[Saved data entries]
++++
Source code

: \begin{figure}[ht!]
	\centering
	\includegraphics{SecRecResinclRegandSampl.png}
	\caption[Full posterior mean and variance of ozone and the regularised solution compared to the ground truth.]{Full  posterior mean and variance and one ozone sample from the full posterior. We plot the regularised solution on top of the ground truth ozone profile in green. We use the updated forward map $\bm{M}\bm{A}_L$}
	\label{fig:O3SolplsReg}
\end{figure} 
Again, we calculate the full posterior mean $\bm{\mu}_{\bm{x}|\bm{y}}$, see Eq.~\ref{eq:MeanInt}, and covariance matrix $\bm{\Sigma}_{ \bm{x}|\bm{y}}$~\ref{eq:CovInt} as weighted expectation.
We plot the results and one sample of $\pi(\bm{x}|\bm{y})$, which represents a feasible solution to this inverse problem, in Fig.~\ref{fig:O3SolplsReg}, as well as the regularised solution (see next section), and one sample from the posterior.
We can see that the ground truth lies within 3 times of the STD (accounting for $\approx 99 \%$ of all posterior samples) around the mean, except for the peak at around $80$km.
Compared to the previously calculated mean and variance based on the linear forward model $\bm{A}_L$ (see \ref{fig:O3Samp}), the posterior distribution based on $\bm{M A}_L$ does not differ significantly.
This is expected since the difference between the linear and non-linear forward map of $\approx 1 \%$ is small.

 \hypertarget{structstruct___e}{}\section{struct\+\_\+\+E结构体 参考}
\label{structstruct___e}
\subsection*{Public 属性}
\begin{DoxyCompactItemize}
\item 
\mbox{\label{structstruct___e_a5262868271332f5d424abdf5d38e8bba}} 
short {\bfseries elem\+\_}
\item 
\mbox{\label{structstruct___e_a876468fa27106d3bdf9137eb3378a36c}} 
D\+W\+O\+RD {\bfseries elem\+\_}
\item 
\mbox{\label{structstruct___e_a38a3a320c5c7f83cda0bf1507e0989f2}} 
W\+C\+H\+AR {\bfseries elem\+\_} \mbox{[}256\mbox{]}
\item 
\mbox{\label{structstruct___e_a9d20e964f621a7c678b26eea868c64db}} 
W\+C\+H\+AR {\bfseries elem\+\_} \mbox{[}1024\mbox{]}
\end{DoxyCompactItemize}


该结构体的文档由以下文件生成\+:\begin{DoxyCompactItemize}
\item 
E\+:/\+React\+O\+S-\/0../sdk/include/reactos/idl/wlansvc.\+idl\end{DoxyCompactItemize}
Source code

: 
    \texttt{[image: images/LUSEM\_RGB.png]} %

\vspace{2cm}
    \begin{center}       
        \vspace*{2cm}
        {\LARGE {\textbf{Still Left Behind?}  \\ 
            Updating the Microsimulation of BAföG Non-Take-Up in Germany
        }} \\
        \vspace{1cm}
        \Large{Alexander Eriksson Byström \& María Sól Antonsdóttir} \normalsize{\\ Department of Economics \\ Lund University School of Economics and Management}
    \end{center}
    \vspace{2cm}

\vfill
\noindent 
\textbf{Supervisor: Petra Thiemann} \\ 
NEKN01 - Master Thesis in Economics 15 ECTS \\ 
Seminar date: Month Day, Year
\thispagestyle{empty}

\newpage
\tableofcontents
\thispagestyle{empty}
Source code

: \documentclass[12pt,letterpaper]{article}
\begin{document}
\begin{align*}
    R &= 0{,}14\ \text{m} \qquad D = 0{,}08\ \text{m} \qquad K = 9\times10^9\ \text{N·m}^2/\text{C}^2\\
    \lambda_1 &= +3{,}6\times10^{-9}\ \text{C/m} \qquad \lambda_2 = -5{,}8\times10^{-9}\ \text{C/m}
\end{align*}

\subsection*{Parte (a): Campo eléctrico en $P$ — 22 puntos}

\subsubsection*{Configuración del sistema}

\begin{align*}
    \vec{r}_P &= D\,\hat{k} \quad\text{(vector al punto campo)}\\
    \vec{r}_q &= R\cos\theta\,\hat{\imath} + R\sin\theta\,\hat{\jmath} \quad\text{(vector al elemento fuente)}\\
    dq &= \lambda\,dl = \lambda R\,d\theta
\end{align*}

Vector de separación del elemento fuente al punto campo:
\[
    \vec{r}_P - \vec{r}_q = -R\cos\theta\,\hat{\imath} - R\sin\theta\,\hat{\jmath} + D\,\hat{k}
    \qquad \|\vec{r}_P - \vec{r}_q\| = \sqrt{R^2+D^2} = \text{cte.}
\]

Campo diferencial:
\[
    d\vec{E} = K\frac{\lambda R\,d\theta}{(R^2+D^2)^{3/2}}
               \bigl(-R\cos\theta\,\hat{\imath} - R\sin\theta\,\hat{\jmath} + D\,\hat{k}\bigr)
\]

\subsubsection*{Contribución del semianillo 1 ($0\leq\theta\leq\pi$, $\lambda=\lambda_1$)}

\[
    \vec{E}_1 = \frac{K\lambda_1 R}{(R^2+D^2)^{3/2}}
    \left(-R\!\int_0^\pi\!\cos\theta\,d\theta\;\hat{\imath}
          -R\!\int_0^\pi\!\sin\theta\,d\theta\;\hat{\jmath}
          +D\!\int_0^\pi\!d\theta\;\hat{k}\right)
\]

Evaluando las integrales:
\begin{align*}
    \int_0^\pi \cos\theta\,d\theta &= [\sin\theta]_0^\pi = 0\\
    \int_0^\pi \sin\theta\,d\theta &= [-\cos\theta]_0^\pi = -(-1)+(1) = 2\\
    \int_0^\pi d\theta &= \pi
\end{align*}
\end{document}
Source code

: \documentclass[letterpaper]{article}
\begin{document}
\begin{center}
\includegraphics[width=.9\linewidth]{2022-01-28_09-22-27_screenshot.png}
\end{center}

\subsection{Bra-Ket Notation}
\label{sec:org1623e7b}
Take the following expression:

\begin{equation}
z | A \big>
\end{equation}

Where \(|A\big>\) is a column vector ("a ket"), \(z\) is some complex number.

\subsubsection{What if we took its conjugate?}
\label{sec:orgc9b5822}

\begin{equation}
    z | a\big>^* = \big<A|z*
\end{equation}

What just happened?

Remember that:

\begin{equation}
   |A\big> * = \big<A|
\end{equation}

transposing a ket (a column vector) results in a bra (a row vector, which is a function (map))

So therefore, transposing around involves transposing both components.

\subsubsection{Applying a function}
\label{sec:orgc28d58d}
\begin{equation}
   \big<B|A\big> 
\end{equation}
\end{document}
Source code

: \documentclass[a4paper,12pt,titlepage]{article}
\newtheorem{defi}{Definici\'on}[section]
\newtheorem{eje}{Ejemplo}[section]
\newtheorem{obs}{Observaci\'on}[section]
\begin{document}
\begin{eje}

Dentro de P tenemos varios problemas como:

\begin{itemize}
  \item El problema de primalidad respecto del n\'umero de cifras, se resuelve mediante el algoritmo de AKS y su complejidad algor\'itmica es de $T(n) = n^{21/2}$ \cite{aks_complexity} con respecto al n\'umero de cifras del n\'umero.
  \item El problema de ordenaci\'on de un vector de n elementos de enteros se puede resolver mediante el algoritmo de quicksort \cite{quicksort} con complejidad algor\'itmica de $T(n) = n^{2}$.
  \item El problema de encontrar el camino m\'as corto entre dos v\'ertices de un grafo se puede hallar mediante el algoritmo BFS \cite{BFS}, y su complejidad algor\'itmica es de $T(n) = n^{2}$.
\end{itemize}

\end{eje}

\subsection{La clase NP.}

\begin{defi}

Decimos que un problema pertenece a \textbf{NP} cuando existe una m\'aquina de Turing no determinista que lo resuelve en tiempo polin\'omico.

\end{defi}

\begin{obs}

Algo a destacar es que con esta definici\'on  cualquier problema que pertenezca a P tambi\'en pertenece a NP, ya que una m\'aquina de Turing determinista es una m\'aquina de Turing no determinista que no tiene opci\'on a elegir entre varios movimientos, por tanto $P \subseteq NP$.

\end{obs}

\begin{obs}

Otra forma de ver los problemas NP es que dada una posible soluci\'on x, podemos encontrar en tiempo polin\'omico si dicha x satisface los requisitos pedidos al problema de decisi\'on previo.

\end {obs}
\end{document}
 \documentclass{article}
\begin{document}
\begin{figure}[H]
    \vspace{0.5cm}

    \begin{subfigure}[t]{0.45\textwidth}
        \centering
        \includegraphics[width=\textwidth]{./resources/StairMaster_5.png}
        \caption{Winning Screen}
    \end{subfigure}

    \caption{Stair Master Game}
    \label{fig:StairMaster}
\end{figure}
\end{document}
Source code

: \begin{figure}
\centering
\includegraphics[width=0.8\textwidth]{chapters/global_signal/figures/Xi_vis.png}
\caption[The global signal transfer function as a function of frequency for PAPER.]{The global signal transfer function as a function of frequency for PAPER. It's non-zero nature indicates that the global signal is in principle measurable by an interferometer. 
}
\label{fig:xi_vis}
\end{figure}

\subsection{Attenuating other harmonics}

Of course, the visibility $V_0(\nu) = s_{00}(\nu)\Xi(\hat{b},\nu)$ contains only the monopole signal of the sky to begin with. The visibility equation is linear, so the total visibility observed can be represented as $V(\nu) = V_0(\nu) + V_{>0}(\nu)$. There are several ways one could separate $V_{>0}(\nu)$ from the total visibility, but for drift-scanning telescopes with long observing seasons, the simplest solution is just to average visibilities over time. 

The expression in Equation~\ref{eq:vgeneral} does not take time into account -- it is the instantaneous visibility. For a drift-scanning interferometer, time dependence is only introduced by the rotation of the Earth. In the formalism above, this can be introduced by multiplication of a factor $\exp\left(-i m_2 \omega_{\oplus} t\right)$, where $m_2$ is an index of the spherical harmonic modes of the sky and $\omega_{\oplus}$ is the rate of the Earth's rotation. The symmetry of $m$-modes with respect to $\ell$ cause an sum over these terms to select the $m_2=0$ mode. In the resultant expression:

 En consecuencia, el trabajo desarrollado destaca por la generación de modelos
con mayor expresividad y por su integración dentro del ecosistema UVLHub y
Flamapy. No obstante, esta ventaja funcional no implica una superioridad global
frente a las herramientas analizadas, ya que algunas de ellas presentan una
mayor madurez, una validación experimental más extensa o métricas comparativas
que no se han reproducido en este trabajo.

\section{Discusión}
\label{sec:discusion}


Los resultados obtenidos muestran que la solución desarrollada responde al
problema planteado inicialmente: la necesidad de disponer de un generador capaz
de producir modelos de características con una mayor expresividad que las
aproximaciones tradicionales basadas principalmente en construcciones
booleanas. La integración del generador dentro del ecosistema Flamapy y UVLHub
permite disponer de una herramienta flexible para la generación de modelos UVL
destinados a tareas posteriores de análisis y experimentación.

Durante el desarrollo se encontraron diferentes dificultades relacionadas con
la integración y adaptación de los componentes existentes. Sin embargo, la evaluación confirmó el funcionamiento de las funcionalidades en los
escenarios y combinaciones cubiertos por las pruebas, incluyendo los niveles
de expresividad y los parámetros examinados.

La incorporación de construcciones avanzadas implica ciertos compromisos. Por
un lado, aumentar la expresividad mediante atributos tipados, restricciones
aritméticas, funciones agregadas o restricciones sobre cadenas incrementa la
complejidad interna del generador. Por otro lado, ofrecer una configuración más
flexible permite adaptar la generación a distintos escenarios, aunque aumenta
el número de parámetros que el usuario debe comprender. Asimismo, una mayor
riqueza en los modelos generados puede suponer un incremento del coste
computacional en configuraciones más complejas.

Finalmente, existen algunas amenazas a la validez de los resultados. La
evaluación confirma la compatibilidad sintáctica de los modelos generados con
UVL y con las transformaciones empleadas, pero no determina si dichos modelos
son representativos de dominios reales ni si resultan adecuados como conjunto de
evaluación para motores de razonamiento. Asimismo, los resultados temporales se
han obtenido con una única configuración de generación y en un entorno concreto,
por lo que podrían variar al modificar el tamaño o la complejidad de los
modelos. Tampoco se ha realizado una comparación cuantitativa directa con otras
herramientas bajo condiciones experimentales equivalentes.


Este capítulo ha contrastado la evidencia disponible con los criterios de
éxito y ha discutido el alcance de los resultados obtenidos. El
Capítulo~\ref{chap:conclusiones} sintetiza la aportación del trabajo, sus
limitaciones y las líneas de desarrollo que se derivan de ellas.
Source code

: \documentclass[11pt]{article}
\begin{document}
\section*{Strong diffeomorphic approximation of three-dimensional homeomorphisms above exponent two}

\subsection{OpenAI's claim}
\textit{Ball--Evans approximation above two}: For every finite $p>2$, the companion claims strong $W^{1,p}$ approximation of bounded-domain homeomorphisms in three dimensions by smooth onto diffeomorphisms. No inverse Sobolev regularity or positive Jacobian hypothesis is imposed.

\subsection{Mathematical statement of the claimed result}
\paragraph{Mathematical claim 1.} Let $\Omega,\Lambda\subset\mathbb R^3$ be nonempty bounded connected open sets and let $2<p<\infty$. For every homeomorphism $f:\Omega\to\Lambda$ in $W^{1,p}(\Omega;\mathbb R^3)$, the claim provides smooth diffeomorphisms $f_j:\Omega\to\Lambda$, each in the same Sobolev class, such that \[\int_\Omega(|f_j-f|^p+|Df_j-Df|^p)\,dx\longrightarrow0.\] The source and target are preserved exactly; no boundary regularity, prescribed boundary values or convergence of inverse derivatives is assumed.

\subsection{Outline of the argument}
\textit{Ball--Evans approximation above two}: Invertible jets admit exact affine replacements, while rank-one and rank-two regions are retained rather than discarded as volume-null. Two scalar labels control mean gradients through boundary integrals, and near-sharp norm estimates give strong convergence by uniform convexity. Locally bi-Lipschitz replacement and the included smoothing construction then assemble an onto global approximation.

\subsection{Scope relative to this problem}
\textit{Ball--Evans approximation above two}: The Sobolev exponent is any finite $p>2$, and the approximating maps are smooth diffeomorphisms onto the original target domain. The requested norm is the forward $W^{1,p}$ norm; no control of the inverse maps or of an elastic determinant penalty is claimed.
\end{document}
++++
◆ What is expected ◆
For each line in the entries that holds "puede", return that line.

◆ Answer to this task ◆
  \item El problema de ordenaci\'on de un vector de n elementos de enteros se puede resolver mediante el algoritmo de quicksort \cite{quicksort} con complejidad algor\'itmica de $T(n) = n^{2}$.
  \item El problema de encontrar el camino m\'as corto entre dos v\'ertices de un grafo se puede hallar mediante el algoritmo BFS \cite{BFS}, y su complejidad algor\'itmica es de $T(n) = n^{2}$.
riqueza en los modelos generados puede suponer un incremento del coste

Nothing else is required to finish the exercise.